Stored items:

========================================

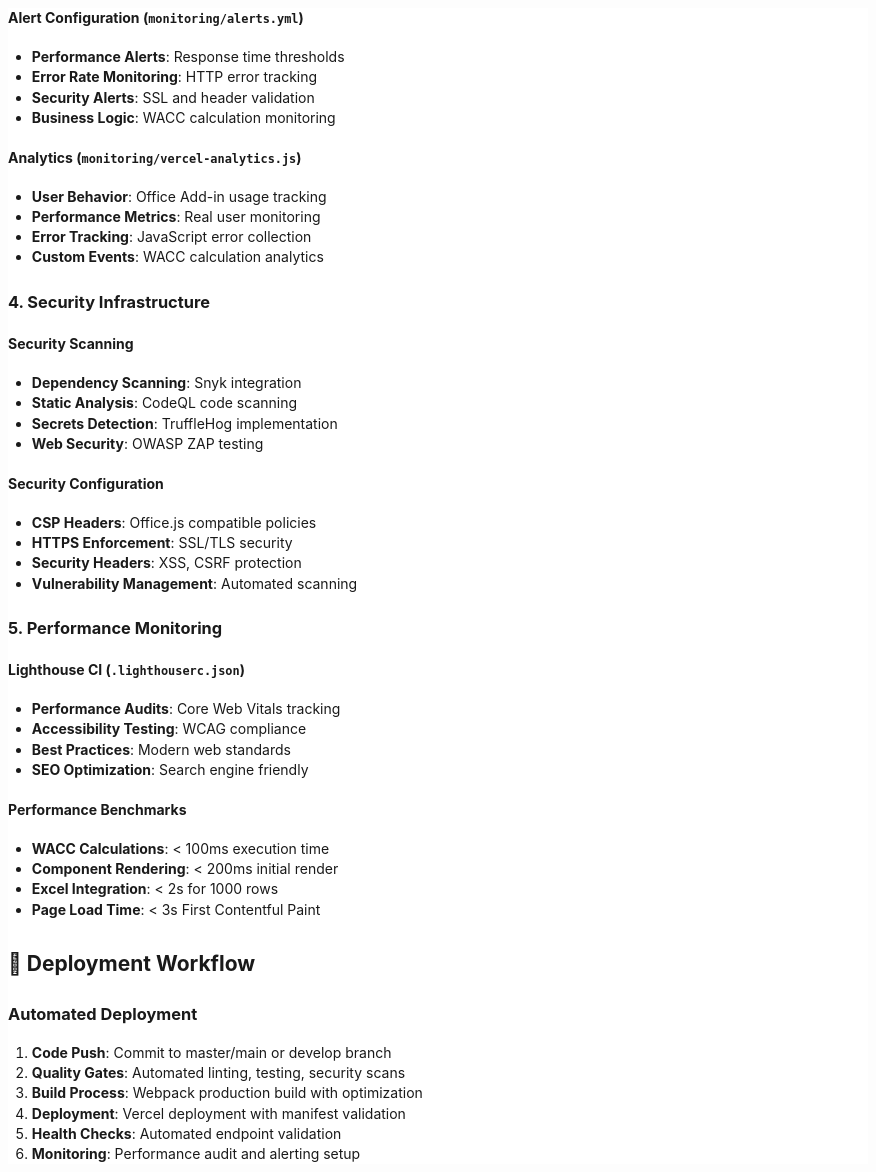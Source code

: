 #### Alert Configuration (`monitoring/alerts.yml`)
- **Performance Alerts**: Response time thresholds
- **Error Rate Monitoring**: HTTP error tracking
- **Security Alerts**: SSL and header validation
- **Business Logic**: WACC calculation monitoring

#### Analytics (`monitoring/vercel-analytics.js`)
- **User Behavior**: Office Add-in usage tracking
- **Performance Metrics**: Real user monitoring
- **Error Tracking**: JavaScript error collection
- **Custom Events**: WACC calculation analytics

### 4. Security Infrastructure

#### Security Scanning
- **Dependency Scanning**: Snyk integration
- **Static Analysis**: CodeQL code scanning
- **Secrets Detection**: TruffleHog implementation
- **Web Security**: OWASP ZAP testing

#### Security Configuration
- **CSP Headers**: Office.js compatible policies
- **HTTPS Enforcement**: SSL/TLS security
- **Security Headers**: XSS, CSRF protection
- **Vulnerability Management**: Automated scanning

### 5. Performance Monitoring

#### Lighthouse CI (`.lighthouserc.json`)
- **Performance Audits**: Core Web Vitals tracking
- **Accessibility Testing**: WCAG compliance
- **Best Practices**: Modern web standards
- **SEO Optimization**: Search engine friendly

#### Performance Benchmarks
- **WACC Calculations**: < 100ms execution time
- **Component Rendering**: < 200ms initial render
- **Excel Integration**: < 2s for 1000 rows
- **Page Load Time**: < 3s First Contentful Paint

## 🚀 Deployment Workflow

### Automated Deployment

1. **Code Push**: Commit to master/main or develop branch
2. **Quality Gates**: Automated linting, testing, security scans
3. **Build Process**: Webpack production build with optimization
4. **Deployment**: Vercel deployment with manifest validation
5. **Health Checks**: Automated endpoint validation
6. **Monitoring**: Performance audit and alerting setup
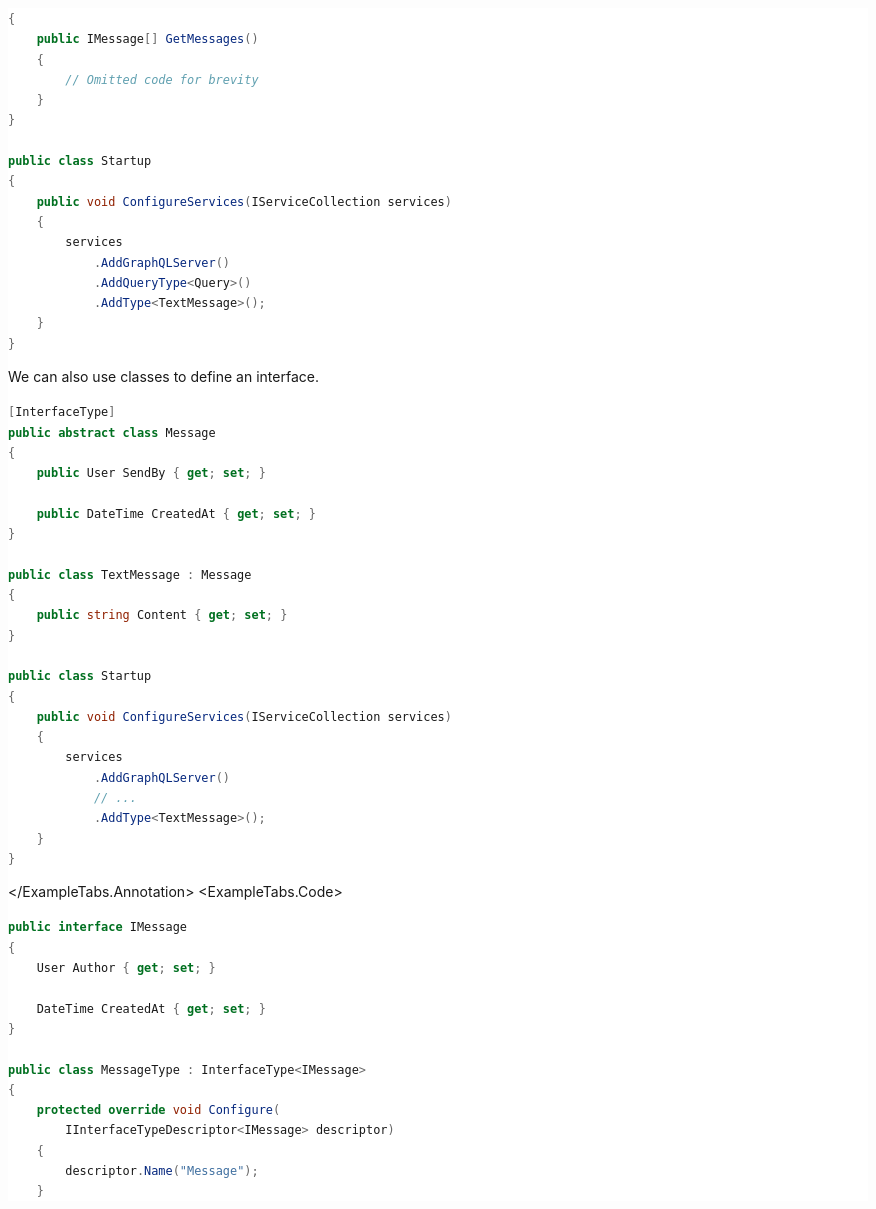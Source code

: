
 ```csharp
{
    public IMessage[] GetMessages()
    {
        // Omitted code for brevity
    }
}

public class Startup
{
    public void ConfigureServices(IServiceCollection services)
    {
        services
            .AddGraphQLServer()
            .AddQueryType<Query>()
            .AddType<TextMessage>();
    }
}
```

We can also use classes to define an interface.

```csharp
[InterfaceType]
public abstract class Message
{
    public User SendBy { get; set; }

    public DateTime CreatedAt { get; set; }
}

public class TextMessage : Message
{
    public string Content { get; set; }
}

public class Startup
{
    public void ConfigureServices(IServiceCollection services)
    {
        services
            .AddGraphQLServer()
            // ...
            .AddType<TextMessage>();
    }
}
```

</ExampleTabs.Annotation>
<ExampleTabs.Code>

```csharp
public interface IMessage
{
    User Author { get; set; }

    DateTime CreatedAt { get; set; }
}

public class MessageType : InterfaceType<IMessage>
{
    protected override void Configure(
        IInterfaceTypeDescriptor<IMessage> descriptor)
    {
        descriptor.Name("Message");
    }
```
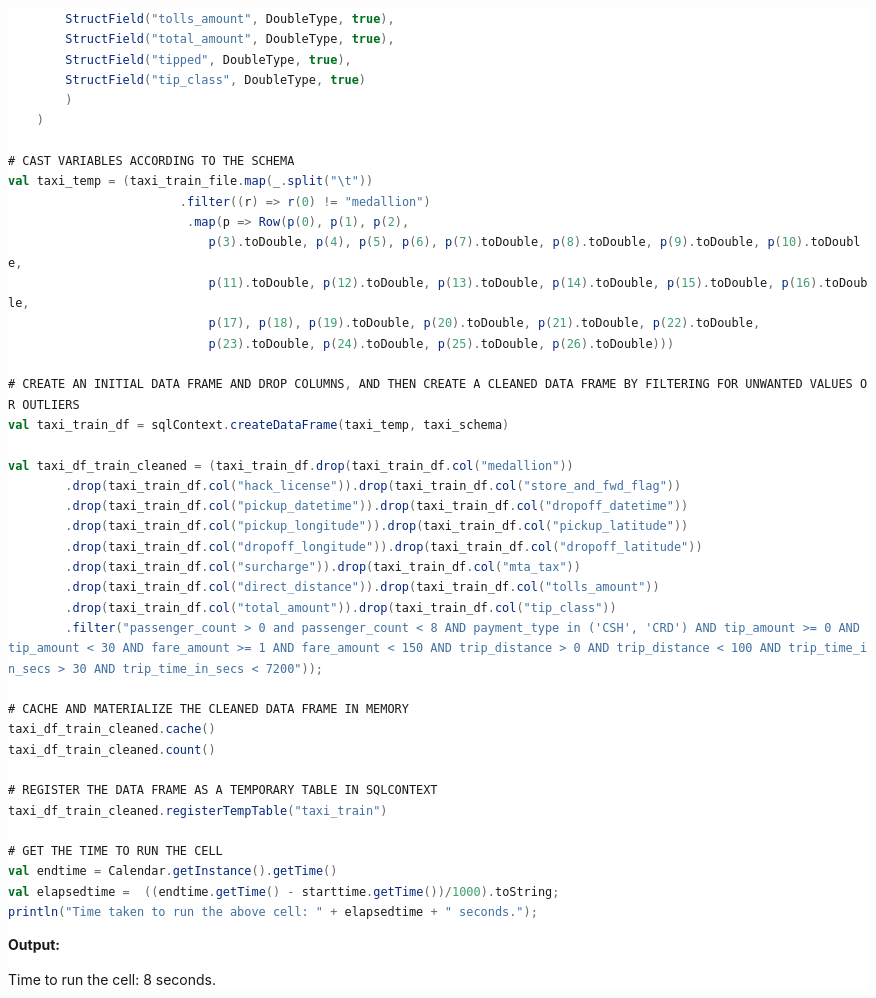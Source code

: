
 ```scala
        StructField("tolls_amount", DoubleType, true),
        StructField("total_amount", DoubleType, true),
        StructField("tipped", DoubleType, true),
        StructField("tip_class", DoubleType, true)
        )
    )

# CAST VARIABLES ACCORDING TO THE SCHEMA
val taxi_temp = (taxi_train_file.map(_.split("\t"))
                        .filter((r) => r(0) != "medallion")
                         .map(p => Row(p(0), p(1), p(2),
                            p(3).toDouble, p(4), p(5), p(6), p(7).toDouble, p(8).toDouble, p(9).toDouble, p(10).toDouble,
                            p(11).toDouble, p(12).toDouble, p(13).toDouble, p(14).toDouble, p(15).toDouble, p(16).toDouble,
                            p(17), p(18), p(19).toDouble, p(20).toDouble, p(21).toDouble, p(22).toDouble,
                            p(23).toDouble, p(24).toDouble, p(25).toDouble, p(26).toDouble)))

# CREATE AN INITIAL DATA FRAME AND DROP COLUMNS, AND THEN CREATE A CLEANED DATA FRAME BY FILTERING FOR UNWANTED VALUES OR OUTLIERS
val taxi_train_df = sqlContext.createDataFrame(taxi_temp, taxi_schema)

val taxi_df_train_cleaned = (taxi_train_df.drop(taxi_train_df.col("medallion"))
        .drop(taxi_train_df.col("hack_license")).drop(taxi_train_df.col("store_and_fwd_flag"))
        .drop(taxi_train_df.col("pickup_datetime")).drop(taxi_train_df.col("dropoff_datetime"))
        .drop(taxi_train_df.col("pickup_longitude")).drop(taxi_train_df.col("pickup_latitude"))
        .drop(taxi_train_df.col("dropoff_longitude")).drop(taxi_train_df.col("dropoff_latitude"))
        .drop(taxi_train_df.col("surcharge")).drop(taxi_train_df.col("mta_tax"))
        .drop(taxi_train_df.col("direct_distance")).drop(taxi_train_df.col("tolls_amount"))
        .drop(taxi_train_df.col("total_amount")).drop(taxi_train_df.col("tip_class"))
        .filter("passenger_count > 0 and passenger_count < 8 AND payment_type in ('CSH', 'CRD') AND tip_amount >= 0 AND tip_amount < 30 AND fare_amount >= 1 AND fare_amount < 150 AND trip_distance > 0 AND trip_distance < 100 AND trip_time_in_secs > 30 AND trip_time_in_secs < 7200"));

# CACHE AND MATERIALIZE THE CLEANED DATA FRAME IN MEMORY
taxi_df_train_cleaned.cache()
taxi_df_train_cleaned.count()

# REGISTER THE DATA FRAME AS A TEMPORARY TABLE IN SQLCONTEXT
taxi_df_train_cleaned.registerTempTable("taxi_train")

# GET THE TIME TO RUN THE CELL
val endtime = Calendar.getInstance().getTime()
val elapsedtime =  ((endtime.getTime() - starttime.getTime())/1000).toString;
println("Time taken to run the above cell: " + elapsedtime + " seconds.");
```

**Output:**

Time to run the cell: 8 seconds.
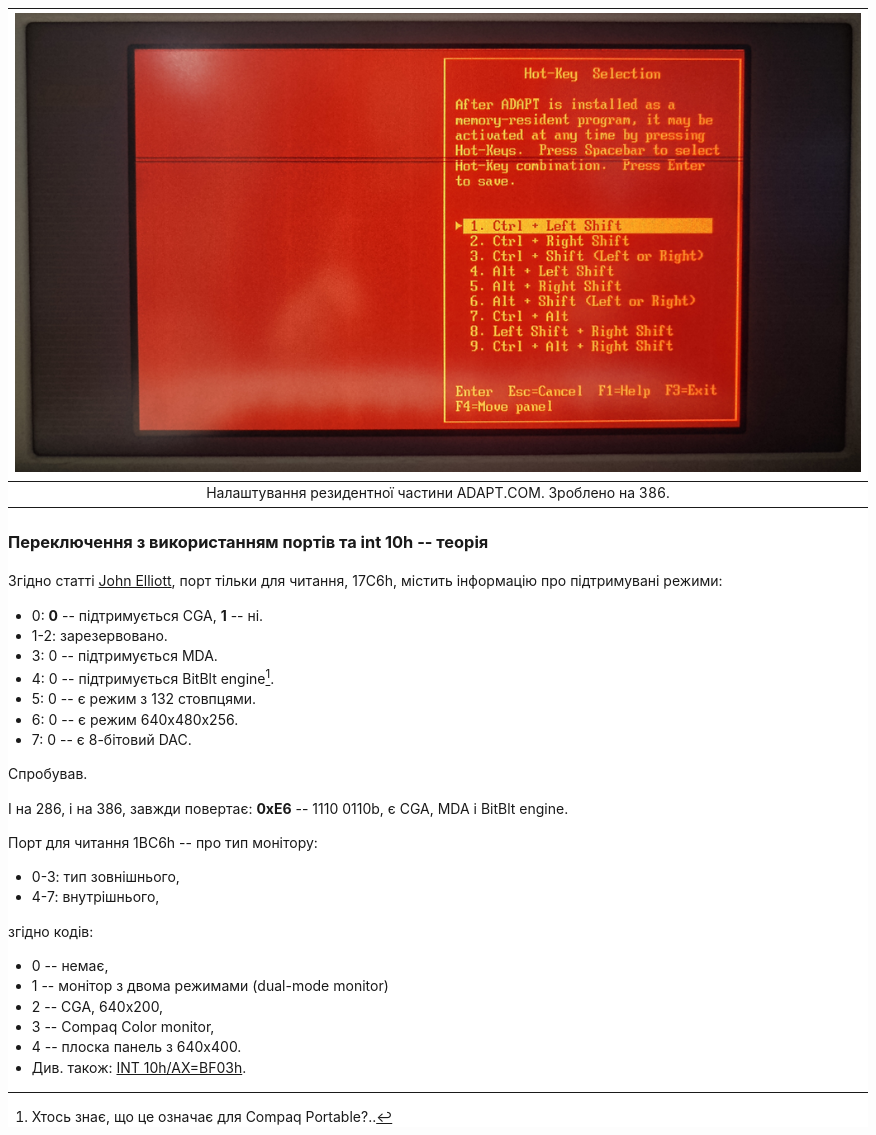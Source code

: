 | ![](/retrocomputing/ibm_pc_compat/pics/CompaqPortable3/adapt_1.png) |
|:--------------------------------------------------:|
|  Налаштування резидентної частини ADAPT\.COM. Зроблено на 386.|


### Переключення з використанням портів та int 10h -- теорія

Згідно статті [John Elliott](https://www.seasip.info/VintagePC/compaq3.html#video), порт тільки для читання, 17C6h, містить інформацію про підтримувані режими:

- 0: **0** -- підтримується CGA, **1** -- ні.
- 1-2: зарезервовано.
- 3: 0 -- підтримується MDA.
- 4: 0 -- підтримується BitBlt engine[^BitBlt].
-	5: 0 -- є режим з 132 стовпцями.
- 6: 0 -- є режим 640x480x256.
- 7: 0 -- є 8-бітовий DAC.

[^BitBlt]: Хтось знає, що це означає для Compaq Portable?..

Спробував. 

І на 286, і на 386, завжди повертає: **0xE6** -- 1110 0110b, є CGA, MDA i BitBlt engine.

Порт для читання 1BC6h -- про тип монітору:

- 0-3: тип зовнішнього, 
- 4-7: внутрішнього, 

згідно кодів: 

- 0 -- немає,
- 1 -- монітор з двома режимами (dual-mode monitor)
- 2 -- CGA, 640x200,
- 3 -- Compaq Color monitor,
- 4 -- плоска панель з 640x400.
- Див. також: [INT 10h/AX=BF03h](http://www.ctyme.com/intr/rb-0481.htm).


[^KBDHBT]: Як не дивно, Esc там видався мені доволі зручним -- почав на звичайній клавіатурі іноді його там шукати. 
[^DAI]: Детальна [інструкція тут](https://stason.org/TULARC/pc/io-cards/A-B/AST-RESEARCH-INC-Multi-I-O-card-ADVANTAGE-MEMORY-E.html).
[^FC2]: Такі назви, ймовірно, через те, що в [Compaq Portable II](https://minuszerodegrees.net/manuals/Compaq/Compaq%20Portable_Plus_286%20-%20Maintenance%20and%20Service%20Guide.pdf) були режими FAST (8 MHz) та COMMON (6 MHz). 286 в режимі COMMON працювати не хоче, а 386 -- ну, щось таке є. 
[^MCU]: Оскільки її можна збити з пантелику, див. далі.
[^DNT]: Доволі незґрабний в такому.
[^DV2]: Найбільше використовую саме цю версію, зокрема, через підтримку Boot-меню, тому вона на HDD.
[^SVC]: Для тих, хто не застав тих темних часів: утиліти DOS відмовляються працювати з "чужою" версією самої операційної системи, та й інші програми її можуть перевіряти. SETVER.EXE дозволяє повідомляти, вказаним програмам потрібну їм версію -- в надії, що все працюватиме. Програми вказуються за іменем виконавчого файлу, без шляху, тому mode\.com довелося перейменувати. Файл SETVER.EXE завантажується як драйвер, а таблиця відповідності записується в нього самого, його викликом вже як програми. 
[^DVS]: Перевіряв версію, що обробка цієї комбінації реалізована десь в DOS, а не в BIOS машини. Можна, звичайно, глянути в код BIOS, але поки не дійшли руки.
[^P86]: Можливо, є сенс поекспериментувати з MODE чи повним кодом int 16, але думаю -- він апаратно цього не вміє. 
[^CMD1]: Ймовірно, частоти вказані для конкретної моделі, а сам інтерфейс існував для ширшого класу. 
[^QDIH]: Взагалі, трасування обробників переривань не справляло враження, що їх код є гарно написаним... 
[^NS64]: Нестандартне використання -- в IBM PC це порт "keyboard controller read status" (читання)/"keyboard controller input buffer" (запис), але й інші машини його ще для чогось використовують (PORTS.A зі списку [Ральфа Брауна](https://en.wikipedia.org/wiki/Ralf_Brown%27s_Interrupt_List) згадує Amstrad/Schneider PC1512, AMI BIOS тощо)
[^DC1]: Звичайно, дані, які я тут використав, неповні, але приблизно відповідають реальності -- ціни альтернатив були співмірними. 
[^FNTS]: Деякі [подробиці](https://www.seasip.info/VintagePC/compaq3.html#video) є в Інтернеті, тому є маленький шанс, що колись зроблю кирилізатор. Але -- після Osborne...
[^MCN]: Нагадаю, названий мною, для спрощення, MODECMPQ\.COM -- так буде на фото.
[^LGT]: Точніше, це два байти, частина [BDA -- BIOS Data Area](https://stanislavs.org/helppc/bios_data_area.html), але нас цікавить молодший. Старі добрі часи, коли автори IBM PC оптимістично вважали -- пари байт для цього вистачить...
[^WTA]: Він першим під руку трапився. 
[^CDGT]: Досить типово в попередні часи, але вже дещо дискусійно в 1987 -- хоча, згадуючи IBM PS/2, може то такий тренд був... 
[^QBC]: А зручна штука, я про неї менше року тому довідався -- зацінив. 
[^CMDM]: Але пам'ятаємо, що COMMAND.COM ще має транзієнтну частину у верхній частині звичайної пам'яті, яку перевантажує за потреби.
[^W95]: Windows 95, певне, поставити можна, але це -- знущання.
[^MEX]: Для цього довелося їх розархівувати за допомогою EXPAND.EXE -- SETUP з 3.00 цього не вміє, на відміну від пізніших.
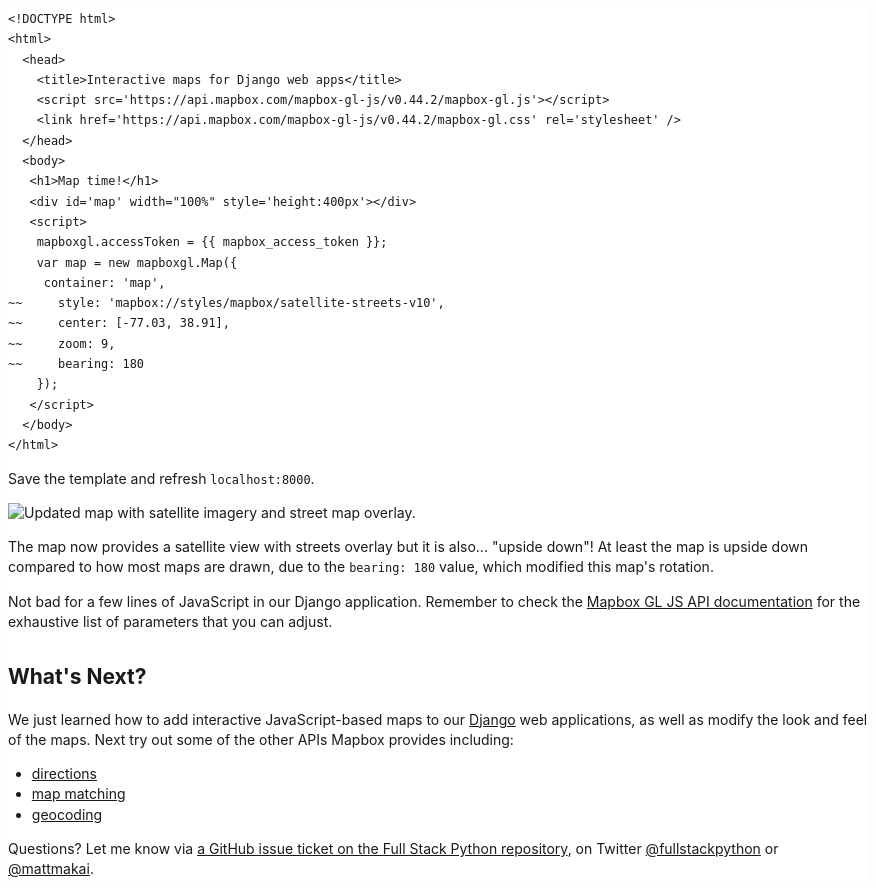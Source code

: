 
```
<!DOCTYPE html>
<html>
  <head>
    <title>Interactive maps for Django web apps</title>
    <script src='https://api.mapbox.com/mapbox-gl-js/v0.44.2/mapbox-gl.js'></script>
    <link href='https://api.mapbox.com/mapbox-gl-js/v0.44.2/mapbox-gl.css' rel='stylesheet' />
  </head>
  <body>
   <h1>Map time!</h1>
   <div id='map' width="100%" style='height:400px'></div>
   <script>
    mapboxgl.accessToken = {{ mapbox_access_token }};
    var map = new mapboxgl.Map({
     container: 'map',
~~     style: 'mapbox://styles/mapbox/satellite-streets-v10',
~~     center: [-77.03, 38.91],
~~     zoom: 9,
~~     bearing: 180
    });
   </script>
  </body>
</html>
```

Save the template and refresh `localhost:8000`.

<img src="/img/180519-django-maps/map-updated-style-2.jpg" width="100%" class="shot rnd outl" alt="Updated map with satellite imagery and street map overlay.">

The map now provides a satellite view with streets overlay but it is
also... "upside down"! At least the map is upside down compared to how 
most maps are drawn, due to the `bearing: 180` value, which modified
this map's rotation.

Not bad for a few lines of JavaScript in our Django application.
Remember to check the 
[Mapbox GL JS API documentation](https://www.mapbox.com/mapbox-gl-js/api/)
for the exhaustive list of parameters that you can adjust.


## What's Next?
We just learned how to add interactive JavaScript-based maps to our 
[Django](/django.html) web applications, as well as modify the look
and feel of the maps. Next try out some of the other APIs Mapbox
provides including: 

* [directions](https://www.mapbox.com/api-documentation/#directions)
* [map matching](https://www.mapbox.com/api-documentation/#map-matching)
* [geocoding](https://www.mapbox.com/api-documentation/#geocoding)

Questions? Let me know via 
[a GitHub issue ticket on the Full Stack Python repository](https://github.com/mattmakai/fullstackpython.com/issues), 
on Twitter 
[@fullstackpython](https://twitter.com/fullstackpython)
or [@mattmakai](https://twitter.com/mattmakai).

========================================

THE PROBLEM |
Starting at the first line of the records above, set down each line exactly through the one that holds "- **Business Logic**: WACC". Omit pictures.

WRITTEN RESPONSE |
Source code

: #### Alert Configuration (`monitoring/alerts.yml`)
- **Performance Alerts**: Response time thresholds
- **Error Rate Monitoring**: HTTP error tracking
- **Security Alerts**: SSL and header validation
- **Business Logic**: WACC calculation monitoring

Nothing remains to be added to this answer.